Record excerpts →
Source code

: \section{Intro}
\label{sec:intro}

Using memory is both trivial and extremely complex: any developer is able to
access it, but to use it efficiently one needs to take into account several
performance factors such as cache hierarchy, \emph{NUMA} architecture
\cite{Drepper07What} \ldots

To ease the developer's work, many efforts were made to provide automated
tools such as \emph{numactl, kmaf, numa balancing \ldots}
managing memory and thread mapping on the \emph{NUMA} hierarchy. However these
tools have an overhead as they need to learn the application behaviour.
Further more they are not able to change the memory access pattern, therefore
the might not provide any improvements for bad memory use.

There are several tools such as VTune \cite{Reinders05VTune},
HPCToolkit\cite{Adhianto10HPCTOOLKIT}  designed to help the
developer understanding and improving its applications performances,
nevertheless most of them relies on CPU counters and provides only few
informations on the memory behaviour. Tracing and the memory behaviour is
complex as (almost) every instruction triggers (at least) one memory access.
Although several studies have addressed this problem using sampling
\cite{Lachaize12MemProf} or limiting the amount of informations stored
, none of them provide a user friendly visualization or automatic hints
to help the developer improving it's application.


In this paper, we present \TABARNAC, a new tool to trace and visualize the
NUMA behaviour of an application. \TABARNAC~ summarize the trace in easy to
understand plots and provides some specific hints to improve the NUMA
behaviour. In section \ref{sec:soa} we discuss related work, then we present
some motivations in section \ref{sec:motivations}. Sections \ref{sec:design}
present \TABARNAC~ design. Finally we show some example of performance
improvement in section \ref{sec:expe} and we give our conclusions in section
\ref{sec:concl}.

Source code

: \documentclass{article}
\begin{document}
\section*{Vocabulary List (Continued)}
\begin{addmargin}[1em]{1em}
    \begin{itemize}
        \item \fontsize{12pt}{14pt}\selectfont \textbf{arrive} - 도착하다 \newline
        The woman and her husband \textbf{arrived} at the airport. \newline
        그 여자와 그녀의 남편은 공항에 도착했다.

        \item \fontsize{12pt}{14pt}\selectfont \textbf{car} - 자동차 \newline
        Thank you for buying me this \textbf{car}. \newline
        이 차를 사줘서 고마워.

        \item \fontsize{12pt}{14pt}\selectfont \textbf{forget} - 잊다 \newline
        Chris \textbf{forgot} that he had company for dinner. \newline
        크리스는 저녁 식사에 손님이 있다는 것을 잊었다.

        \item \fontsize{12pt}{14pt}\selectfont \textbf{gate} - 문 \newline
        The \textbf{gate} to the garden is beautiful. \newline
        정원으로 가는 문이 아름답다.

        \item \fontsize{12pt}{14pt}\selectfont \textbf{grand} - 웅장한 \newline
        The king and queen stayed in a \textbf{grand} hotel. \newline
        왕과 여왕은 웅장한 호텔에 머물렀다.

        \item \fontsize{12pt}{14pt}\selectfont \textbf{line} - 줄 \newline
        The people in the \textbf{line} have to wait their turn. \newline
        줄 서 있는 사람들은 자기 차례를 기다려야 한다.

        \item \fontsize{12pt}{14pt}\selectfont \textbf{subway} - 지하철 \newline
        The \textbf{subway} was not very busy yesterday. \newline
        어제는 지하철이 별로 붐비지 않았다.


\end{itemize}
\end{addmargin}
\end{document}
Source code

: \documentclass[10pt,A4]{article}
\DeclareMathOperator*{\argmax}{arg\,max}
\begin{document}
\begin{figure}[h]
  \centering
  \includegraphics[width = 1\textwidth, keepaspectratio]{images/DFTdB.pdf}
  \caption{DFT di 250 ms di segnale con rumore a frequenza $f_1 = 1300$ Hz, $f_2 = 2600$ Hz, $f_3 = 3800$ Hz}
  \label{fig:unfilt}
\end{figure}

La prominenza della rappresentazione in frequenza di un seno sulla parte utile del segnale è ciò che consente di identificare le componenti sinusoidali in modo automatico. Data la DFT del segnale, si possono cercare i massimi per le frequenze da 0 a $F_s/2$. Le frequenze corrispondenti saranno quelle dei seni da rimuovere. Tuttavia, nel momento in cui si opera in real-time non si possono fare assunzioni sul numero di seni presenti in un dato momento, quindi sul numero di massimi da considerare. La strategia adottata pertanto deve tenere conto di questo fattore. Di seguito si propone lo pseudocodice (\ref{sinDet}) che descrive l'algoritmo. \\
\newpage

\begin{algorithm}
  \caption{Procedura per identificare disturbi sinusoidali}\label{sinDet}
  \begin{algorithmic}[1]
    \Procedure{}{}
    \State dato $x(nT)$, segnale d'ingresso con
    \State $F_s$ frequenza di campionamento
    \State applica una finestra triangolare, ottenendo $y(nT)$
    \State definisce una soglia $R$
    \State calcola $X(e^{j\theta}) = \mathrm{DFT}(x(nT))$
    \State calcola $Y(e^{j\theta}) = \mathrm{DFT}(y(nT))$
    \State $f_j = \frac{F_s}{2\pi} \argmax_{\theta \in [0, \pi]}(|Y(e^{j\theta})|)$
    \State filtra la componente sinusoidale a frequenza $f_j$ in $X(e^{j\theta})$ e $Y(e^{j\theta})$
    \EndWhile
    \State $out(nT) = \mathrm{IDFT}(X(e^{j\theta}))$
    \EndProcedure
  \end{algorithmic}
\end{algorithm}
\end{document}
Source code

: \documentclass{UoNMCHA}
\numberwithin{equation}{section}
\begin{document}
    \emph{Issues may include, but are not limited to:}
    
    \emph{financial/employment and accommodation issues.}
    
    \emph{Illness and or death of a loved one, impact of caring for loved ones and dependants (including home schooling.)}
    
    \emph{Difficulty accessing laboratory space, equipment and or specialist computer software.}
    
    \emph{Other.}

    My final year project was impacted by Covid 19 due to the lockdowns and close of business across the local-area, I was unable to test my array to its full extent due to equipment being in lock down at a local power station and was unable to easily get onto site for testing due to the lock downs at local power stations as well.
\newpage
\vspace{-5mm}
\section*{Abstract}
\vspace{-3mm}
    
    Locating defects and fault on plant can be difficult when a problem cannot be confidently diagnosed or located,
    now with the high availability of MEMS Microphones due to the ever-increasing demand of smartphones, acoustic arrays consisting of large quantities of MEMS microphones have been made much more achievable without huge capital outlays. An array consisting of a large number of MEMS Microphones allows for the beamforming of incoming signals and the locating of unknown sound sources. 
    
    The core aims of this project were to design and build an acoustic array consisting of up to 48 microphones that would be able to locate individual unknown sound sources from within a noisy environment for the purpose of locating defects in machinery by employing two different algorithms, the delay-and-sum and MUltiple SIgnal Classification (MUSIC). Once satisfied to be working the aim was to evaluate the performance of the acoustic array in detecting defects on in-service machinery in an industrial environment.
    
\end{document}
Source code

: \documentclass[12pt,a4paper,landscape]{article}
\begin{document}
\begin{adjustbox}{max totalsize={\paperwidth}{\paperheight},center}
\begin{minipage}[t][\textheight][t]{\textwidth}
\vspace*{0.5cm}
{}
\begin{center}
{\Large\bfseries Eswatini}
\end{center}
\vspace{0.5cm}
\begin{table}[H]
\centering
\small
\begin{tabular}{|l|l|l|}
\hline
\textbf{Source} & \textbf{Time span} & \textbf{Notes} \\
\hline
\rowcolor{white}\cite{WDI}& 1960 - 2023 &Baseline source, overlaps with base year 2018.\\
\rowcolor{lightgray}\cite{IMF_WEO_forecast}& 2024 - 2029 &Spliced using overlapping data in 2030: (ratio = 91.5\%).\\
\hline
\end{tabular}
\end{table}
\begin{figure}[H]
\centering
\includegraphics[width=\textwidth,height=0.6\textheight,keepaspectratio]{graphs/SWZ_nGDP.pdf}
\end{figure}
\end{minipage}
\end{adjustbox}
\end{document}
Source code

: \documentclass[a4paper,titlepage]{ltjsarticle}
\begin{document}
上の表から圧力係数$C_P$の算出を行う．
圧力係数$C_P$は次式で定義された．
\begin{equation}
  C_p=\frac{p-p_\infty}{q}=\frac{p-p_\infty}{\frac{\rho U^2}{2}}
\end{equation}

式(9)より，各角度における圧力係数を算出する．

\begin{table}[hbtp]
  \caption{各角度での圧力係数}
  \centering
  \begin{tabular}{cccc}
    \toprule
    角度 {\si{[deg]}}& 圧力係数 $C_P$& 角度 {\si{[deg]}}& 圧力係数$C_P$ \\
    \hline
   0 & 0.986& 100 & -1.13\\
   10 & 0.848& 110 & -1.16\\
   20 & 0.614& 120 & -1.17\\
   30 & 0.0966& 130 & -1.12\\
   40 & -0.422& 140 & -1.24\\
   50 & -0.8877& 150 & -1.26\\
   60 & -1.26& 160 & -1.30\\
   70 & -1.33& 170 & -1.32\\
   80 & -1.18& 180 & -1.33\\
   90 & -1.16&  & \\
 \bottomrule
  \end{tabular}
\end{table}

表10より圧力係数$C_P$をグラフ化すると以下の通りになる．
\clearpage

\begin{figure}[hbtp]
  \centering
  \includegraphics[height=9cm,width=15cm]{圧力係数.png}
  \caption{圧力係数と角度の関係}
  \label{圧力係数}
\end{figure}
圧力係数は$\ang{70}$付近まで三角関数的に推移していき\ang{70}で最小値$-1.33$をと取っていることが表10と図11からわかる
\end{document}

Work to be completed → Please retype, with no changes, the lines that run from the first line of the entries to the line with "understand plots and", both ends included.

Reply →
Source code

: \section{Intro}
\label{sec:intro}

Using memory is both trivial and extremely complex: any developer is able to
access it, but to use it efficiently one needs to take into account several
performance factors such as cache hierarchy, \emph{NUMA} architecture
\cite{Drepper07What} \ldots

To ease the developer's work, many efforts were made to provide automated
tools such as \emph{numactl, kmaf, numa balancing \ldots}
managing memory and thread mapping on the \emph{NUMA} hierarchy. However these
tools have an overhead as they need to learn the application behaviour.
Further more they are not able to change the memory access pattern, therefore
the might not provide any improvements for bad memory use.

There are several tools such as VTune \cite{Reinders05VTune},
HPCToolkit\cite{Adhianto10HPCTOOLKIT}  designed to help the
developer understanding and improving its applications performances,
nevertheless most of them relies on CPU counters and provides only few
informations on the memory behaviour. Tracing and the memory behaviour is
complex as (almost) every instruction triggers (at least) one memory access.
Although several studies have addressed this problem using sampling
\cite{Lachaize12MemProf} or limiting the amount of informations stored
, none of them provide a user friendly visualization or automatic hints
to help the developer improving it's application.


In this paper, we present \TABARNAC, a new tool to trace and visualize the
NUMA behaviour of an application. \TABARNAC~ summarize the trace in easy to
understand plots and provides some specific hints to improve the NUMA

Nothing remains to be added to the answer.